La promesse en solde
Tout commence par une bonne affaire. Un jeu culte à trois euros, un chef-d’œuvre indépendant à prix cassé, ou encore une réduction qu’on aurait tort de laisser passer par peur de ne plus jamais la revoir. Les plateformes comme Steam ont fait de l’achat un réflexe. La simplicité du geste encourage l’achat facile. On coche une case, notre bibliothèque grossit, et l’acquisition nous donne un sentiment de satisfaction immédiate.
Le problème, c’est qu’on n’achète plus un jeu pour y jouer. On l’achète pour l’avoir. La transaction devient une fin en soi, et le plaisir se déplace du jeu vers la possession. On repart content, sans avoir joué à quoi que ce soit.

Une dette silencieuse
Chaque titre ajouté est une promesse faite à soi-même. Un jour, on y jouera. Un jour, on prendra le temps. Mais les jours s’accumulent aussi vite que les jeux, et la pile devient une forme de dette. Non pas financière, mais morale, à soi-même. Le backlog nous regarde comme une liste de choses inachevées, un rappel discret de tout ce qu’on avait prévu d’aimer. On stocke du temps futur qu’on n’aura jamais. Et cette réserve censée rassurer finit parfois par peser.

Posséder ou vivre
C’est là que la question se retourne. Faut-il vraiment tout garder ? C’est une illusion du choix dans laquelle on s’enferme. La bibliothèque pleine nous fait croire que les possibilités sont vastes, mais elle peut aussi paralyser. Trop d’options, et on ne lance plus rien. Imaginez être abonné à la centaine de chaînes du satellite, mais n’en regarder que trois ou quatre au quotidien.

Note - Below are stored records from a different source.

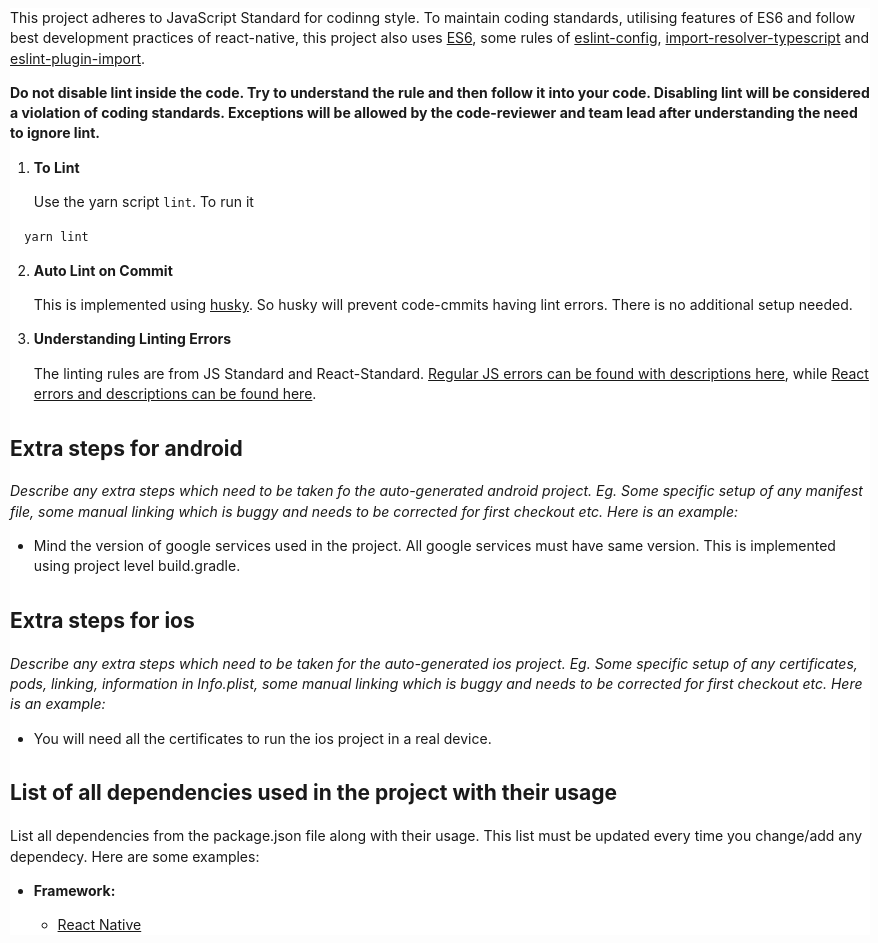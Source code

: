 This project adheres to JavaScript Standard for codinng style. To maintain coding standards, utilising features of ES6 and follow best development practices of react-native, this project also uses [ES6](http://es6-features.org/#Constants), some rules of [eslint-config](https://www.npmjs.com/package/@react-native-community/eslint-config), [import-resolver-typescript](https://github.com/import-js/eslint-import-resolver-typescript) and [eslint-plugin-import](https://github.com/import-js/eslint-plugin-import).

**Do not disable lint inside the code. Try to understand the rule and then follow it into your code. Disabling lint will be considered a violation of coding standards. Exceptions will be allowed by the code-reviewer and team lead after understanding the need to ignore lint.**

1. **To Lint**

   Use the yarn script `lint`. To run it

```bash
  yarn lint
```

2. **Auto Lint on Commit**

   This is implemented using [husky](https://github.com/typicode/husky). So husky will prevent code-cmmits having lint errors. There is no additional setup needed.

3. **Understanding Linting Errors**

   The linting rules are from JS Standard and React-Standard. [Regular JS errors can be found with descriptions here](http://eslint.org/docs/rules/), while [React errors and descriptions can be found here](https://github.com/yannickcr/eslint-plugin-react).

## Extra steps for android

_Describe any extra steps which need to be taken fo the auto-generated android project. Eg. Some specific setup of any manifest file, some manual linking which is buggy and needs to be corrected for first checkout etc. Here is an example:_

- Mind the version of google services used in the project. All google services must have same version. This is implemented using project level build.gradle.

## Extra steps for ios

_Describe any extra steps which need to be taken for the auto-generated ios project. Eg. Some specific setup of any certificates, pods, linking, information in Info.plist, some manual linking which is buggy and needs to be corrected for first checkout etc. Here is an example:_

- You will need all the certificates to run the ios project in a real device.

## List of all dependencies used in the project with their usage

List all dependencies from the package.json file along with their usage. This list must be updated every time you change/add any dependecy. Here are some examples:

- **Framework:**

  - [React Native](https://github.com/facebook/react-native)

À l’inverse, certains joueurs assument de moins posséder pour mieux jouer, de finir un jeu avant d’en ouvrir un autre. La rareté redonne de la valeur. Un jeu qu’on a vraiment choisi n’est pas un jeu qu’on a simplement acheté, mais qu’on fait vivre.

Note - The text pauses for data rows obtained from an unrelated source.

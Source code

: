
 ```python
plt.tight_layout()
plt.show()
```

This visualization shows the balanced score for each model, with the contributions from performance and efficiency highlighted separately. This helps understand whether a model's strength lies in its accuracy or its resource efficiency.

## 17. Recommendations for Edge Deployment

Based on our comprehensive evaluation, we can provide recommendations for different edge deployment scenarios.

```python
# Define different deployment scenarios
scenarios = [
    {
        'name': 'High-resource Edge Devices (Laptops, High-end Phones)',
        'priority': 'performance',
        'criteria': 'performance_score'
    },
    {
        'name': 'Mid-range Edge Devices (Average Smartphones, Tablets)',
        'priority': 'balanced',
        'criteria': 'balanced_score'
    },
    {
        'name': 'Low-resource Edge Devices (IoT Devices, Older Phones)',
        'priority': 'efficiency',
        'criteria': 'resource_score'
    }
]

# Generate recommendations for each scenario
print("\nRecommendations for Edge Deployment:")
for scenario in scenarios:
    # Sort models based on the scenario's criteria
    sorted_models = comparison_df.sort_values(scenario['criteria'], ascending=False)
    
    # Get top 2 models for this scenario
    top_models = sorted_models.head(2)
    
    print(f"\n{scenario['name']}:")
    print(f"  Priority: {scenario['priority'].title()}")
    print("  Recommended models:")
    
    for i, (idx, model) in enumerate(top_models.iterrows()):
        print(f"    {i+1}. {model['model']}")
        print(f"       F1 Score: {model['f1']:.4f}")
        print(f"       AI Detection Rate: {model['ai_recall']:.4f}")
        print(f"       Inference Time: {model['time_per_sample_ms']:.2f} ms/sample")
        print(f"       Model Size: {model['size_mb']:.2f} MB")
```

Alors, faut-il posséder tous ces jeux ? Peut-être pas. Ou peut-être autrement. Non pas comme on remplit un coffre, mais comme on garde quelques histoires que nous comptons vraiment vivre. Ce backlog ne parle pas seulement de jeux vidéo. L’accumulation parle de notre rapport au temps, de cette façon moderne de confondre avoir et faire, et de notre difficulté à choisir quand tout devient possible.